Legion
And I thought "The Book of Eli" was crazy.
It ain't got nothing on "Legion," the absolute bugnuts ride to nowhere of 2010.
It's a crazy bad-acid-trip of a film that given the actors involved you'd think no way this movie would get made.
Paul Bettany, a mostly respectable actor (he played Russell Crowe's second fiddle in "A Beautiful Mind" and "Master and Commander") playing the Archangel Michael, who in the movie's opening moments lands on Earth, slices off his wings, and stitches himself up, and blows up a building, in that order.
When the smoke clears from the explosion, he's standing in the hole created by the blast, a simple, perfect, geometrically-shaped cross.
And that's before things go haywire.
Michael, it turns out, was asked by God to kill an unborn child who would go on to end the apocalypse. Michael refused, and heads down to Earth to save the child, who God presumably wants dead for some unknown reason.
Cut to the desert just outside the middle of nowhere, where a collection of horror-movie cliches are gathering in a diner, as if to wait for the apocalypse to come. You have a lovesick redneck named Jeep (Lucas Black), his ne'er-do-well pops who owns the diner (Dennis Quaid), his religious cook (Charles S. Dutton), a family of spoiled yuppies (Kate Walsh and Jon Tenney), and their larvae (Willa Holland), who are stranded when their BMW breaks down, and a gangster poser who carries a gun but is afraid to use it (Tyrese Gibson).
But we haven't even gotten to the pregnant single teen mother-to-be (Adrianne Palicki) who waits tables, smokes, argues with her boss, and spends her time fighting off Jeep's advances.
They all have their problems, but it's all fun and games until a fallen angel shows up in a stolen cop car and pulls a bunch of automatic weapons from the trunk.
This film uses the current favorite horror standard of turning children and little old ladies into demon-figures, and the results aren't so much creepy as just silly. The oft-played sequence from the trailer where the little old lady starts attacking people quickly turns into a Mel Brooks film, complete with patrons wielding frying pans and deep-fryer baskets as weapons.
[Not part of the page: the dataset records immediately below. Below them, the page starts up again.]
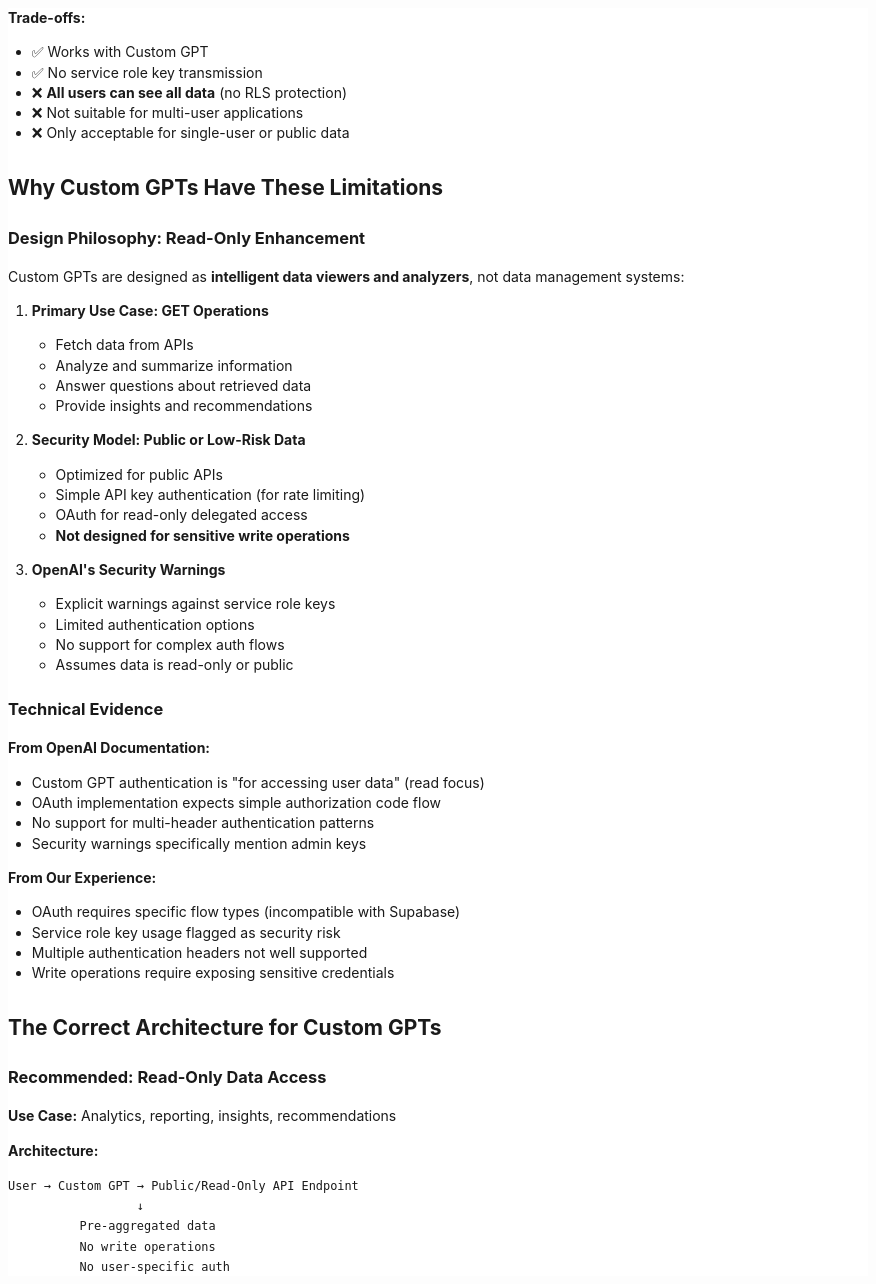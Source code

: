 **Trade-offs:**
- ✅ Works with Custom GPT
- ✅ No service role key transmission
- ❌ **All users can see all data** (no RLS protection)
- ❌ Not suitable for multi-user applications
- ❌ Only acceptable for single-user or public data

## Why Custom GPTs Have These Limitations

### Design Philosophy: Read-Only Enhancement

Custom GPTs are designed as **intelligent data viewers and analyzers**, not data management systems:

1. **Primary Use Case: GET Operations**
   - Fetch data from APIs
   - Analyze and summarize information
   - Answer questions about retrieved data
   - Provide insights and recommendations

2. **Security Model: Public or Low-Risk Data**
   - Optimized for public APIs
   - Simple API key authentication (for rate limiting)
   - OAuth for read-only delegated access
   - **Not designed for sensitive write operations**

3. **OpenAI's Security Warnings**
   - Explicit warnings against service role keys
   - Limited authentication options
   - No support for complex auth flows
   - Assumes data is read-only or public

### Technical Evidence

**From OpenAI Documentation:**
- Custom GPT authentication is "for accessing user data" (read focus)
- OAuth implementation expects simple authorization code flow
- No support for multi-header authentication patterns
- Security warnings specifically mention admin keys

**From Our Experience:**
- OAuth requires specific flow types (incompatible with Supabase)
- Service role key usage flagged as security risk
- Multiple authentication headers not well supported
- Write operations require exposing sensitive credentials

## The Correct Architecture for Custom GPTs

### Recommended: Read-Only Data Access

**Use Case:** Analytics, reporting, insights, recommendations

**Architecture:**
```
User → Custom GPT → Public/Read-Only API Endpoint
                  ↓
          Pre-aggregated data
          No write operations
          No user-specific auth
```
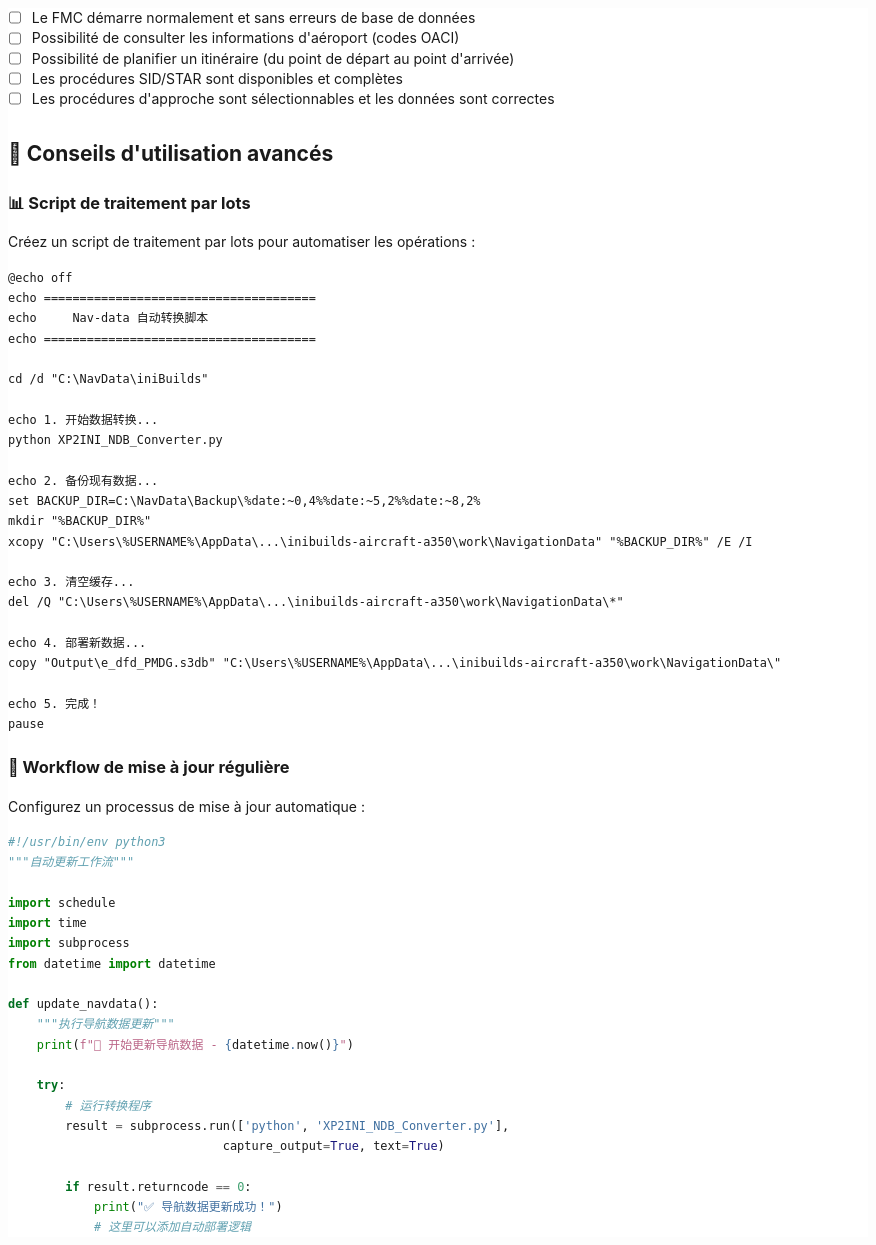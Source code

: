 - [ ] Le FMC démarre normalement et sans erreurs de base de données
- [ ] Possibilité de consulter les informations d'aéroport (codes OACI)
- [ ] Possibilité de planifier un itinéraire (du point de départ au point d'arrivée)
- [ ] Les procédures SID/STAR sont disponibles et complètes
- [ ] Les procédures d'approche sont sélectionnables et les données sont correctes

## 🔧 Conseils d'utilisation avancés

### 📊 Script de traitement par lots

Créez un script de traitement par lots pour automatiser les opérations :

```batch
@echo off
echo ======================================
echo     Nav-data 自动转换脚本
echo ======================================

cd /d "C:\NavData\iniBuilds"

echo 1. 开始数据转换...
python XP2INI_NDB_Converter.py

echo 2. 备份现有数据...
set BACKUP_DIR=C:\NavData\Backup\%date:~0,4%%date:~5,2%%date:~8,2%
mkdir "%BACKUP_DIR%"
xcopy "C:\Users\%USERNAME%\AppData\...\inibuilds-aircraft-a350\work\NavigationData" "%BACKUP_DIR%" /E /I

echo 3. 清空缓存...
del /Q "C:\Users\%USERNAME%\AppData\...\inibuilds-aircraft-a350\work\NavigationData\*"

echo 4. 部署新数据...
copy "Output\e_dfd_PMDG.s3db" "C:\Users\%USERNAME%\AppData\...\inibuilds-aircraft-a350\work\NavigationData\"

echo 5. 完成！
pause
```

### 🔄 Workflow de mise à jour régulière

Configurez un processus de mise à jour automatique :

```python
#!/usr/bin/env python3
"""自动更新工作流"""

import schedule
import time
import subprocess
from datetime import datetime

def update_navdata():
    """执行导航数据更新"""
    print(f"🔄 开始更新导航数据 - {datetime.now()}")
    
    try:
        # 运行转换程序
        result = subprocess.run(['python', 'XP2INI_NDB_Converter.py'], 
                              capture_output=True, text=True)
        
        if result.returncode == 0:
            print("✅ 导航数据更新成功！")
            # 这里可以添加自动部署逻辑
```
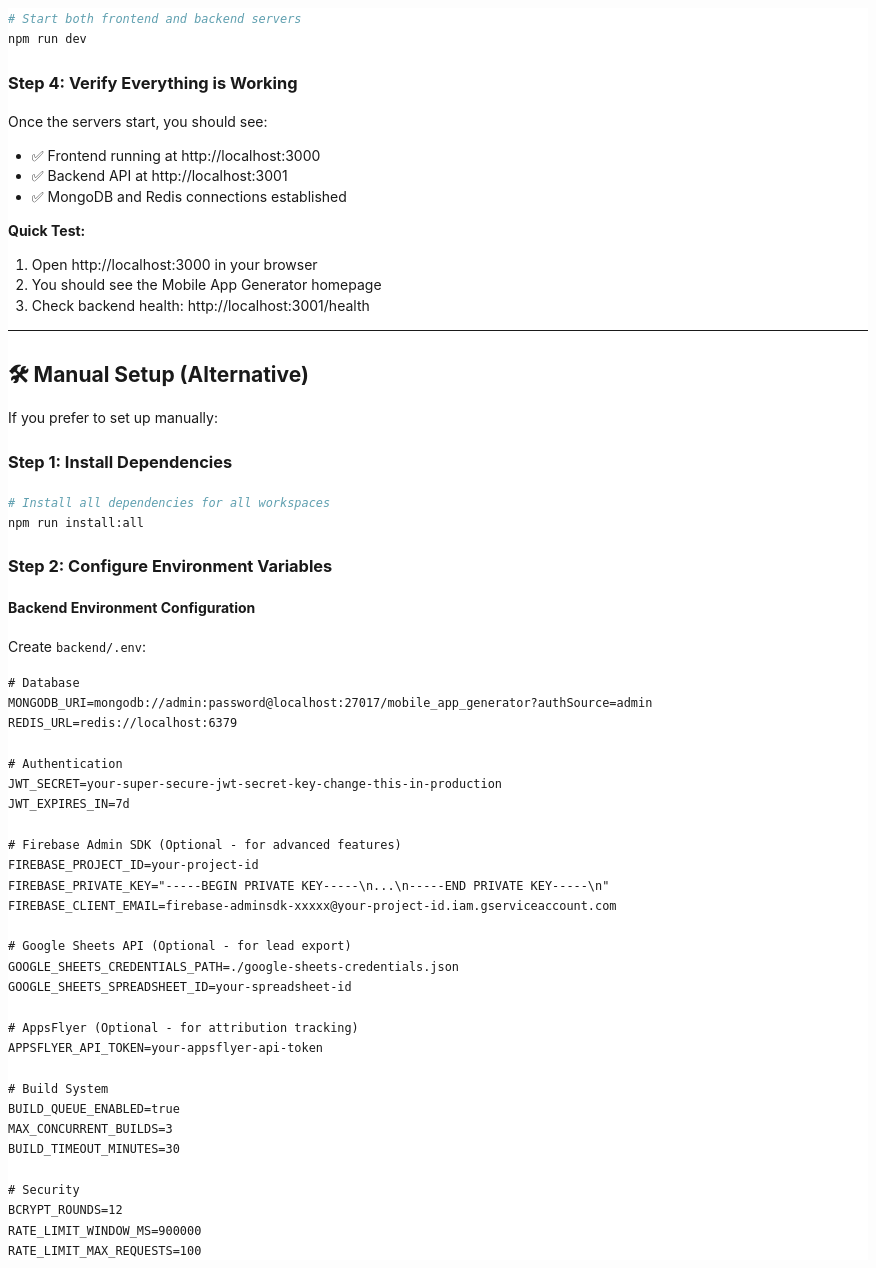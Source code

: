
 ```bash
# Start both frontend and backend servers
npm run dev
```

### Step 4: Verify Everything is Working

Once the servers start, you should see:
- ✅ Frontend running at http://localhost:3000
- ✅ Backend API at http://localhost:3001
- ✅ MongoDB and Redis connections established

**Quick Test:**
1. Open http://localhost:3000 in your browser
2. You should see the Mobile App Generator homepage
3. Check backend health: http://localhost:3001/health

---

## 🛠️ Manual Setup (Alternative)

If you prefer to set up manually:

### Step 1: Install Dependencies

```bash
# Install all dependencies for all workspaces
npm run install:all
```

### Step 2: Configure Environment Variables

#### Backend Environment Configuration

Create `backend/.env`:
```env
# Database
MONGODB_URI=mongodb://admin:password@localhost:27017/mobile_app_generator?authSource=admin
REDIS_URL=redis://localhost:6379

# Authentication
JWT_SECRET=your-super-secure-jwt-secret-key-change-this-in-production
JWT_EXPIRES_IN=7d

# Firebase Admin SDK (Optional - for advanced features)
FIREBASE_PROJECT_ID=your-project-id
FIREBASE_PRIVATE_KEY="-----BEGIN PRIVATE KEY-----\n...\n-----END PRIVATE KEY-----\n"
FIREBASE_CLIENT_EMAIL=firebase-adminsdk-xxxxx@your-project-id.iam.gserviceaccount.com

# Google Sheets API (Optional - for lead export)
GOOGLE_SHEETS_CREDENTIALS_PATH=./google-sheets-credentials.json
GOOGLE_SHEETS_SPREADSHEET_ID=your-spreadsheet-id

# AppsFlyer (Optional - for attribution tracking)
APPSFLYER_API_TOKEN=your-appsflyer-api-token

# Build System
BUILD_QUEUE_ENABLED=true
MAX_CONCURRENT_BUILDS=3
BUILD_TIMEOUT_MINUTES=30

# Security
BCRYPT_ROUNDS=12
RATE_LIMIT_WINDOW_MS=900000
RATE_LIMIT_MAX_REQUESTS=100

```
But we're not finished: there's a far-too-short sequence involving the ice cream man (Indianapolis native and Friend of the Yap Doug Jones), where a hapless confection salesman becomes a crazy spider creature.
That's about where things get loony, degenerating into a jumbled mess of gunfights, car explosions, and crazy angel-on-human (and vice versa) violence.
The acting is spectacularly bad, beginning and ending with Black's wet-cardboard performance. Dennis Quaid hams it up to a legendary degree, and Bettany mopes around wondering where his career went wrong.
Much like "Eli," "Legion" is full of logical fallacies. If it's so important for this unborn child to die, why doesn't God just will it dead? Why couldn't he level the entire diner?
The film' s climax is either the ballsiest or most brainless in recent memory (maybe both), and while it makes sense on one level, on another it's ludicrous.
It's b-movie bacon of the highest order, a virtual visual effects highlight reel with a completely incoherent story built around it.
It's got so much cheese Wisconsin dairy farmers are asking for some crackers and wine.